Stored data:
= Beginning of Section =

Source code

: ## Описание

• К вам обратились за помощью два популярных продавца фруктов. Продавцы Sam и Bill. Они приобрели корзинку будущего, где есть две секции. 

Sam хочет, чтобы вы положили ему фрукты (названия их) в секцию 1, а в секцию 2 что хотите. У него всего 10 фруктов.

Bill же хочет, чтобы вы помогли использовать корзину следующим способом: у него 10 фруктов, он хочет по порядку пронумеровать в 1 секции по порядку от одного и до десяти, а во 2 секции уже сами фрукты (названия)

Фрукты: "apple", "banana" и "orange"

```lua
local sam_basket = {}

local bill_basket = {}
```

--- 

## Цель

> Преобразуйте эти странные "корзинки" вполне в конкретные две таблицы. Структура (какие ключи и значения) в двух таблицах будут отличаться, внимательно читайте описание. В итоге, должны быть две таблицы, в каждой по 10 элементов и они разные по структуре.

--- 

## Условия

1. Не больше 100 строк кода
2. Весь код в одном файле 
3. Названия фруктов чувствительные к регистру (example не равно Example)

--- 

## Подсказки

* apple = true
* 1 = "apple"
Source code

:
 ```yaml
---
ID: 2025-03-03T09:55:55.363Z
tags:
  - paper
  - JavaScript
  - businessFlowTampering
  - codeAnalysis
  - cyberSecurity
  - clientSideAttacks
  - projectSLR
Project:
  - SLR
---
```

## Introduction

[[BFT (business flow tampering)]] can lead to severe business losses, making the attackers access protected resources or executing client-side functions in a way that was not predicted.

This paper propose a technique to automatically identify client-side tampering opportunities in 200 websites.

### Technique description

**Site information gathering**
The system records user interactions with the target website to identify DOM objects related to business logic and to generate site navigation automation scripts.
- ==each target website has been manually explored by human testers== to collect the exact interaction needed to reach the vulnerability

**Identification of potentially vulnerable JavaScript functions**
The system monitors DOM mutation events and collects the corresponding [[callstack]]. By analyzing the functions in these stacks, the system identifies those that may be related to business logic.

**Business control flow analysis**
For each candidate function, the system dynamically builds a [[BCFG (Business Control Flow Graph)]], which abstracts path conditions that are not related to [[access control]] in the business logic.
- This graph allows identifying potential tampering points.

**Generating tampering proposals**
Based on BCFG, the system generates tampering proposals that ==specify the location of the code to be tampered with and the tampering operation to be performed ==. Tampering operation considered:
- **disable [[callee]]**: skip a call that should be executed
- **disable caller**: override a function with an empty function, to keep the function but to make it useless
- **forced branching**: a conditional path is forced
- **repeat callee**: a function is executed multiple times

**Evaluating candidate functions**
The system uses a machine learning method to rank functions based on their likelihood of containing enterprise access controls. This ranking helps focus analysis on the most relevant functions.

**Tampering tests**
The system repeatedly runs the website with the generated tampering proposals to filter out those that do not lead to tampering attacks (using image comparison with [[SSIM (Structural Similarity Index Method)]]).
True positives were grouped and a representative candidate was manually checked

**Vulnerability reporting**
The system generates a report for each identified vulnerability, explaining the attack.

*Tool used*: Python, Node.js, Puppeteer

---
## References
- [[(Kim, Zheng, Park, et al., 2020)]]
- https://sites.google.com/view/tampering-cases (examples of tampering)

= End of Section =

• Activity
Type out the records above again, exactly the same.

• Answer area
Source code

: ## Описание

• К вам обратились за помощью два популярных продавца фруктов. Продавцы Sam и Bill. Они приобрели корзинку будущего, где есть две секции. 

Sam хочет, чтобы вы положили ему фрукты (названия их) в секцию 1, а в секцию 2 что хотите. У него всего 10 фруктов.

Bill же хочет, чтобы вы помогли использовать корзину следующим способом: у него 10 фруктов, он хочет по порядку пронумеровать в 1 секции по порядку от одного и до десяти, а во 2 секции уже сами фрукты (названия)

Фрукты: "apple", "banana" и "orange"

```lua
local sam_basket = {}

local bill_basket = {}
```

--- 

## Цель

> Преобразуйте эти странные "корзинки" вполне в конкретные две таблицы. Структура (какие ключи и значения) в двух таблицах будут отличаться, внимательно читайте описание. В итоге, должны быть две таблицы, в каждой по 10 элементов и они разные по структуре.

--- 

## Условия

1. Не больше 100 строк кода
2. Весь код в одном файле 
3. Названия фруктов чувствительные к регистру (example не равно Example)

--- 

## Подсказки

* apple = true
* 1 = "apple"
Source code

:
 ```yaml
---
ID: 2025-03-03T09:55:55.363Z
tags:
  - paper
  - JavaScript
  - businessFlowTampering
  - codeAnalysis
  - cyberSecurity
  - clientSideAttacks
  - projectSLR
Project:
  - SLR
---
```

## Introduction

[[BFT (business flow tampering)]] can lead to severe business losses, making the attackers access protected resources or executing client-side functions in a way that was not predicted.

This paper propose a technique to automatically identify client-side tampering opportunities in 200 websites.

### Technique description

**Site information gathering**
The system records user interactions with the target website to identify DOM objects related to business logic and to generate site navigation automation scripts.
- ==each target website has been manually explored by human testers== to collect the exact interaction needed to reach the vulnerability

**Identification of potentially vulnerable JavaScript functions**
The system monitors DOM mutation events and collects the corresponding [[callstack]]. By analyzing the functions in these stacks, the system identifies those that may be related to business logic.

**Business control flow analysis**
For each candidate function, the system dynamically builds a [[BCFG (Business Control Flow Graph)]], which abstracts path conditions that are not related to [[access control]] in the business logic.
- This graph allows identifying potential tampering points.

**Generating tampering proposals**
Based on BCFG, the system generates tampering proposals that ==specify the location of the code to be tampered with and the tampering operation to be performed ==. Tampering operation considered:
- **disable [[callee]]**: skip a call that should be executed
- **disable caller**: override a function with an empty function, to keep the function but to make it useless
- **forced branching**: a conditional path is forced
- **repeat callee**: a function is executed multiple times

**Evaluating candidate functions**
The system uses a machine learning method to rank functions based on their likelihood of containing enterprise access controls. This ranking helps focus analysis on the most relevant functions.

**Tampering tests**
The system repeatedly runs the website with the generated tampering proposals to filter out those that do not lead to tampering attacks (using image comparison with [[SSIM (Structural Similarity Index Method)]]).
True positives were grouped and a representative candidate was manually checked

**Vulnerability reporting**
The system generates a report for each identified vulnerability, explaining the attack.

*Tool used*: Python, Node.js, Puppeteer

---
## References
- [[(Kim, Zheng, Park, et al., 2020)]]
- https://sites.google.com/view/tampering-cases (examples of tampering)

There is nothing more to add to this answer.